> **Task goal**: Lift every line from the entries that includes the word "boolean".

[Collected data]
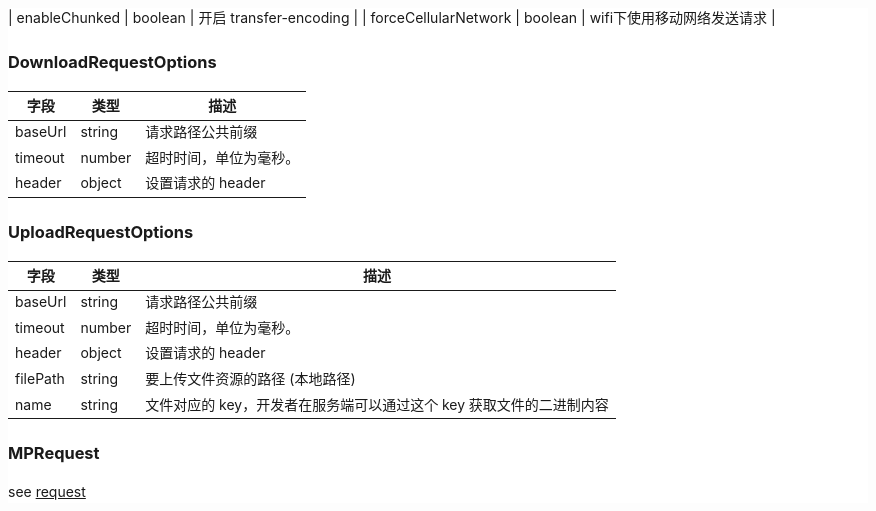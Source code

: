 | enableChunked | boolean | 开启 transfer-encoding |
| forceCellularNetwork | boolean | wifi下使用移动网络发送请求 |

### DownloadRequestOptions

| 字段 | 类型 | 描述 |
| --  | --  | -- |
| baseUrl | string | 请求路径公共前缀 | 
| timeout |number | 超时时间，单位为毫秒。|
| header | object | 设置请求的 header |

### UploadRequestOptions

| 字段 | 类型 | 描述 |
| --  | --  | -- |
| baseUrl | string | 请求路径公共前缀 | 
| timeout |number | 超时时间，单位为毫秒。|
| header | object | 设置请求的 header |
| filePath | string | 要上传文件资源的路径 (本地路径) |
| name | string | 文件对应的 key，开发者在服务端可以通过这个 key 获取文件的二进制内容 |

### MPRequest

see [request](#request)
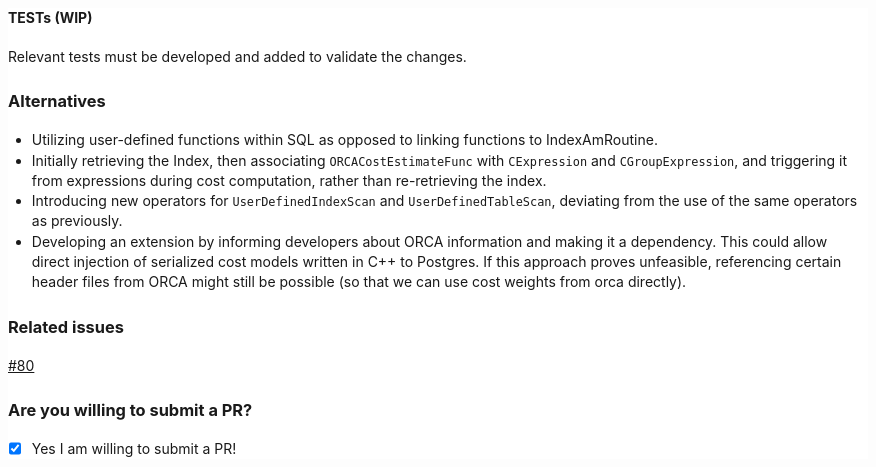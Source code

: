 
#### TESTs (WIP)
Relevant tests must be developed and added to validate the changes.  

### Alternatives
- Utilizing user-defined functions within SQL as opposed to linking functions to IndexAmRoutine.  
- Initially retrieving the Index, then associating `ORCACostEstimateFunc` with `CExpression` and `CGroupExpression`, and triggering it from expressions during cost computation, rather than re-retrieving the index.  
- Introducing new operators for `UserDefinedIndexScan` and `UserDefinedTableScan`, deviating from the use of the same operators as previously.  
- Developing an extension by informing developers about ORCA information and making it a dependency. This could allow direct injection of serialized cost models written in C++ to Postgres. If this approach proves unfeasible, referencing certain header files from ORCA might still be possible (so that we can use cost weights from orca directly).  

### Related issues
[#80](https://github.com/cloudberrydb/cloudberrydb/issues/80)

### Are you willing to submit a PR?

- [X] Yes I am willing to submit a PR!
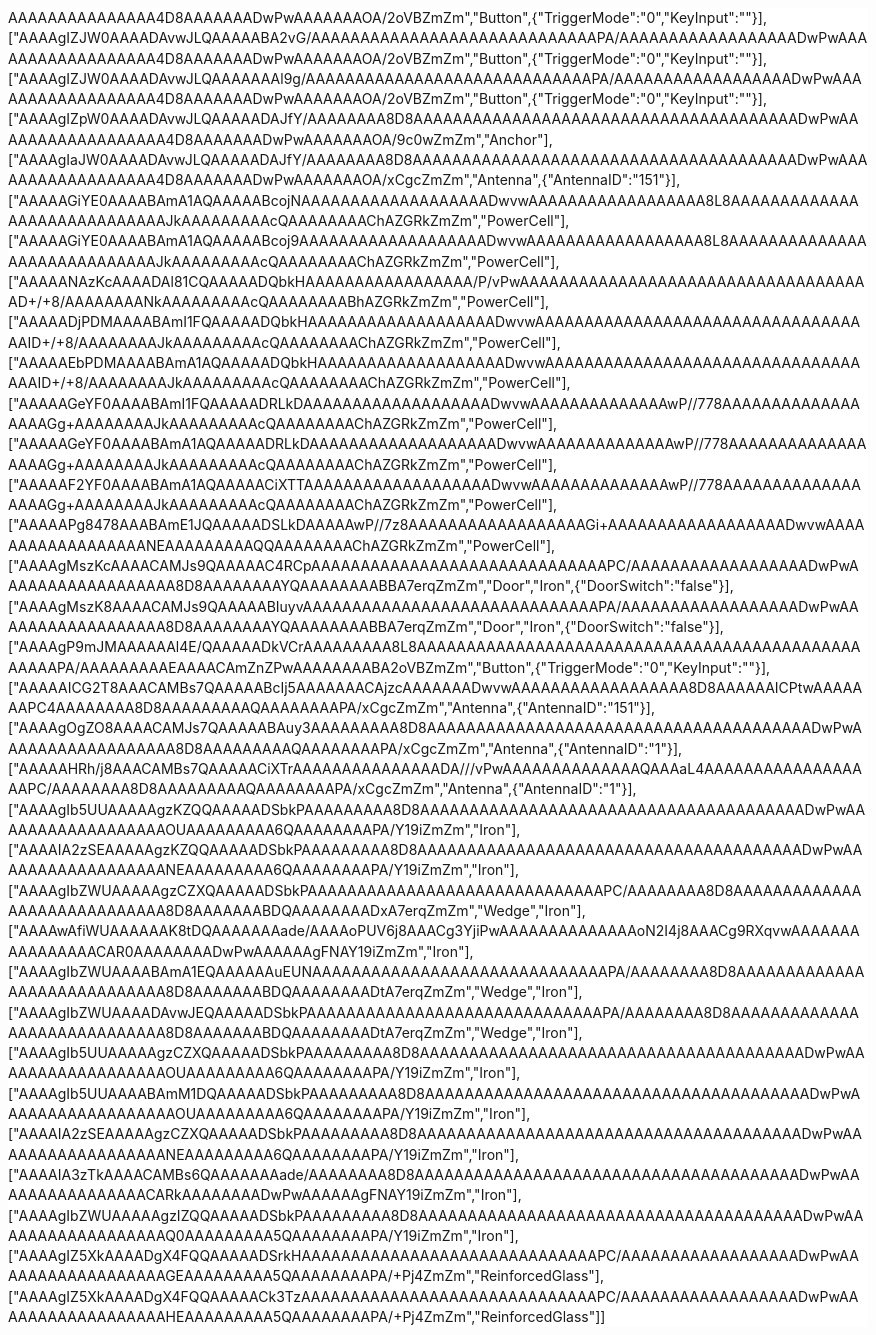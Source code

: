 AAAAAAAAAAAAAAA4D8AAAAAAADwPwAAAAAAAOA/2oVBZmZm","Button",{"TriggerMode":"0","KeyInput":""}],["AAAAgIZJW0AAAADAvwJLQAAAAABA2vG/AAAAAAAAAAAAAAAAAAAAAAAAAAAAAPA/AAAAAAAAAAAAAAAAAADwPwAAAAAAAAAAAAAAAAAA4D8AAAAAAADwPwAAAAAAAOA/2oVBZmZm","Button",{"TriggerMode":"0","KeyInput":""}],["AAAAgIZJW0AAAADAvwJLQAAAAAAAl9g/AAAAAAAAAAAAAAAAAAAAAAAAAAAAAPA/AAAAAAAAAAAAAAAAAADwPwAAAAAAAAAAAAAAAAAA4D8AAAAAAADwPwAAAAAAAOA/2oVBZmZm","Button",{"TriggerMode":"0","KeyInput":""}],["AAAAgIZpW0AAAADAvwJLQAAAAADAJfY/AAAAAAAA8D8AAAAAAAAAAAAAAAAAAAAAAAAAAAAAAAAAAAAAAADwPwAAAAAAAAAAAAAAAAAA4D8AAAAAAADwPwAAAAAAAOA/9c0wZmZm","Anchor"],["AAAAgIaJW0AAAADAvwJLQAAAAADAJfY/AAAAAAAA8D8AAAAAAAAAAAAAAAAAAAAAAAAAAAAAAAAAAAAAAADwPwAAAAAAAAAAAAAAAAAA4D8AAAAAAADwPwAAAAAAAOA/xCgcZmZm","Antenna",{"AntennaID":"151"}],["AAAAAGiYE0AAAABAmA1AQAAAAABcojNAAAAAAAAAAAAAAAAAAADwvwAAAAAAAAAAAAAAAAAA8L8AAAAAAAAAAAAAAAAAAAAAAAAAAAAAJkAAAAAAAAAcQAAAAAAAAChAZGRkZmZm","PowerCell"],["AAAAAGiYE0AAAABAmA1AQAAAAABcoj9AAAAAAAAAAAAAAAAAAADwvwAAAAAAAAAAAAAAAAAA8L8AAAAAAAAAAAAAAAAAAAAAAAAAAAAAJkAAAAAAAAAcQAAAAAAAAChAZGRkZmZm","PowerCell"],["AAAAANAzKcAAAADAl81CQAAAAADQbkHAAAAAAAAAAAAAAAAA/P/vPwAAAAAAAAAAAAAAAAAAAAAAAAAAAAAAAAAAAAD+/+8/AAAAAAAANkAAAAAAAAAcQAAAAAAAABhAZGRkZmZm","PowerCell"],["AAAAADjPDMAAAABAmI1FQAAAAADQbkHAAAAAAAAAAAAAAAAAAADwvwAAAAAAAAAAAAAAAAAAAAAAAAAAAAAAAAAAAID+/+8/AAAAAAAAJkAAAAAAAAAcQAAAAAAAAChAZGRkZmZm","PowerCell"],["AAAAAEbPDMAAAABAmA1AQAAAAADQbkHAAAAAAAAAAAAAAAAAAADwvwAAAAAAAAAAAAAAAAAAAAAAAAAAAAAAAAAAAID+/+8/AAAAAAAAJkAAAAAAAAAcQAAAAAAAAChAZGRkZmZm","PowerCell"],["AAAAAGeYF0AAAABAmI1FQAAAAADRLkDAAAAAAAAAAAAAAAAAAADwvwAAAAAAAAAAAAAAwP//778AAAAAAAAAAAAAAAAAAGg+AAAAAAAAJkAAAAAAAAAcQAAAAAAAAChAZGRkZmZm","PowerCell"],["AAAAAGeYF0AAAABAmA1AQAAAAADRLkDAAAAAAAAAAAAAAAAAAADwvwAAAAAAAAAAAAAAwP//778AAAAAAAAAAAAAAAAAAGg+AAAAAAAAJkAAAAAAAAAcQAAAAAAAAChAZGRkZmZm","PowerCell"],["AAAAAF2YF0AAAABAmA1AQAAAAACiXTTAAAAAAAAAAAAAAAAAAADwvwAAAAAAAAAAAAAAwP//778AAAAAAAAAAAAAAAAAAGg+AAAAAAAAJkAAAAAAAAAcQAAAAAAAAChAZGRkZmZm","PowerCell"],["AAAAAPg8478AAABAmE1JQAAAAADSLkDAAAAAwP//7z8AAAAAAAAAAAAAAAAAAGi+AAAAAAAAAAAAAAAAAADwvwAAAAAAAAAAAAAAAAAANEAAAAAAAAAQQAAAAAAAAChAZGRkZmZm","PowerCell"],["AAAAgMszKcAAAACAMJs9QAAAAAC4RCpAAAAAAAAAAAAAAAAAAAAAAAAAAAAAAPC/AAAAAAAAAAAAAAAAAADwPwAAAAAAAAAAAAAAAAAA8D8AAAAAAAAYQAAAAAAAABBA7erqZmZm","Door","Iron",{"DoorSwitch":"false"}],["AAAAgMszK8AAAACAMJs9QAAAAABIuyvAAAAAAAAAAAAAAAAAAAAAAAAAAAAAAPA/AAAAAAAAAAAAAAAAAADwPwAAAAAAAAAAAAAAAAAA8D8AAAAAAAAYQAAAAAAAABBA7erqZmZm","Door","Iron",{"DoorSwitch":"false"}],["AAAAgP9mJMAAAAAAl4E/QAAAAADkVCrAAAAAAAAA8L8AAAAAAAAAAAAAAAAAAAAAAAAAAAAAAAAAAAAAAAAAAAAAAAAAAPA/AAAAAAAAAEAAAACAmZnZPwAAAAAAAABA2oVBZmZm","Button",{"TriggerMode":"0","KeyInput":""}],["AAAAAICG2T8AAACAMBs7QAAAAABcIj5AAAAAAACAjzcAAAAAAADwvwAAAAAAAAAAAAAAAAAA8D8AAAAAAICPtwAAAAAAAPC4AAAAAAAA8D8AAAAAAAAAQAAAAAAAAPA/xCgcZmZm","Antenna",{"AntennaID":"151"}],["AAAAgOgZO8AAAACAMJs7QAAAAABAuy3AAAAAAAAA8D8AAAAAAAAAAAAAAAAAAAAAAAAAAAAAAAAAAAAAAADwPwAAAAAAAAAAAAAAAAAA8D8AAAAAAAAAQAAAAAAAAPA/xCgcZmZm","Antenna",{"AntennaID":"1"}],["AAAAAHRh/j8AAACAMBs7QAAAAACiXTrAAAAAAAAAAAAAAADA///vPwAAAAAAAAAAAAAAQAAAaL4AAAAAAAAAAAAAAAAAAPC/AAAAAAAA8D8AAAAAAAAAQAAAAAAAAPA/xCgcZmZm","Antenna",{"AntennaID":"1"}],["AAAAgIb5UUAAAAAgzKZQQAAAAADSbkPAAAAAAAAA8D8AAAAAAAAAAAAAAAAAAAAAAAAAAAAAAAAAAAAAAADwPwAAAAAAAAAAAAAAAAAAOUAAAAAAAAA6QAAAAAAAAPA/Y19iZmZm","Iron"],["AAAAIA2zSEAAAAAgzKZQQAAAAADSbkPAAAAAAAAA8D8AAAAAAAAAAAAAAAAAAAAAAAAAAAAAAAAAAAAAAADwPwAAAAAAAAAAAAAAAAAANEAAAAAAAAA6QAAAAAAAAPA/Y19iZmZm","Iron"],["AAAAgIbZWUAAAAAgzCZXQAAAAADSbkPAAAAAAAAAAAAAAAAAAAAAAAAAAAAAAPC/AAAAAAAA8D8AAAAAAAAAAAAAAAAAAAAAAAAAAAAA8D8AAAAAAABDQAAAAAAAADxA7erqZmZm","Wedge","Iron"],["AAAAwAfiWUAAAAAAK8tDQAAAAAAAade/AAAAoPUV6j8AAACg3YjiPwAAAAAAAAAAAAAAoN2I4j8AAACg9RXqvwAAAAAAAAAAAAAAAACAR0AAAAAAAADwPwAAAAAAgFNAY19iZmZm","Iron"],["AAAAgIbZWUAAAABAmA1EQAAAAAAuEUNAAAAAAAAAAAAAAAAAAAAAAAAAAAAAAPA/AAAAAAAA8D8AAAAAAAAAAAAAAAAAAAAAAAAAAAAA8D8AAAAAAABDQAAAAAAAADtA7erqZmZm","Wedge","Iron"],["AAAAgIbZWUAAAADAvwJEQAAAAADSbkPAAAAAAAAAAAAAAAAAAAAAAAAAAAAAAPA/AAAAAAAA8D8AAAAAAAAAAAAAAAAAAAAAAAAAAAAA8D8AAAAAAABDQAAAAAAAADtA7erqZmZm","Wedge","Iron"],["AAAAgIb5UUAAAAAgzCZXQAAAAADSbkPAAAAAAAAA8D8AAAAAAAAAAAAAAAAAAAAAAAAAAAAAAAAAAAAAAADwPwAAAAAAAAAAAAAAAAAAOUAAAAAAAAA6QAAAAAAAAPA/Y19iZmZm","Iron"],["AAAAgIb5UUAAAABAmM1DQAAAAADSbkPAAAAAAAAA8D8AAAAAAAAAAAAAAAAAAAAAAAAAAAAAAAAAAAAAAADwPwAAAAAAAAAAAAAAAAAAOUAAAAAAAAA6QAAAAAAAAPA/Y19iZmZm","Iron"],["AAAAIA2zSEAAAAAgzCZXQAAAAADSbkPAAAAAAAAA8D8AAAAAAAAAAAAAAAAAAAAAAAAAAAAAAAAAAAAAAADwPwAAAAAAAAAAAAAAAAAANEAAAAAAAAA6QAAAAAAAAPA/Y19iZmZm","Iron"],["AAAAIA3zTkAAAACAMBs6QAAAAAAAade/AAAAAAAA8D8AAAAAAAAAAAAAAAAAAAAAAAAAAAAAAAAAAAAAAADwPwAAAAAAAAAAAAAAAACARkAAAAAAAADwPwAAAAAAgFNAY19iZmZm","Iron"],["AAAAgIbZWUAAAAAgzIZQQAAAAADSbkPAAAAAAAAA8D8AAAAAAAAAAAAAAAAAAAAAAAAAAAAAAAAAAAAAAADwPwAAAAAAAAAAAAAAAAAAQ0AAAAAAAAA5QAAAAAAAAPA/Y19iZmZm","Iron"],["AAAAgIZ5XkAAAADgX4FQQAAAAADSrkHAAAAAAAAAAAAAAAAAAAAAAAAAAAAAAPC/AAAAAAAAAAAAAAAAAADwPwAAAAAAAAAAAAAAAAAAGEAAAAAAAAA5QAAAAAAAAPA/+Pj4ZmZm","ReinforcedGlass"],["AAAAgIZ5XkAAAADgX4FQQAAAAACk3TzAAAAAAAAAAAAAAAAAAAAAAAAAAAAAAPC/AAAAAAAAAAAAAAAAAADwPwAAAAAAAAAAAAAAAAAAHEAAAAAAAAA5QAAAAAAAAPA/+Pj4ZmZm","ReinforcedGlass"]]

> **Task response**:
: | enableChunked | boolean | 开启 transfer-encoding |
| forceCellularNetwork | boolean | wifi下使用移动网络发送请求 |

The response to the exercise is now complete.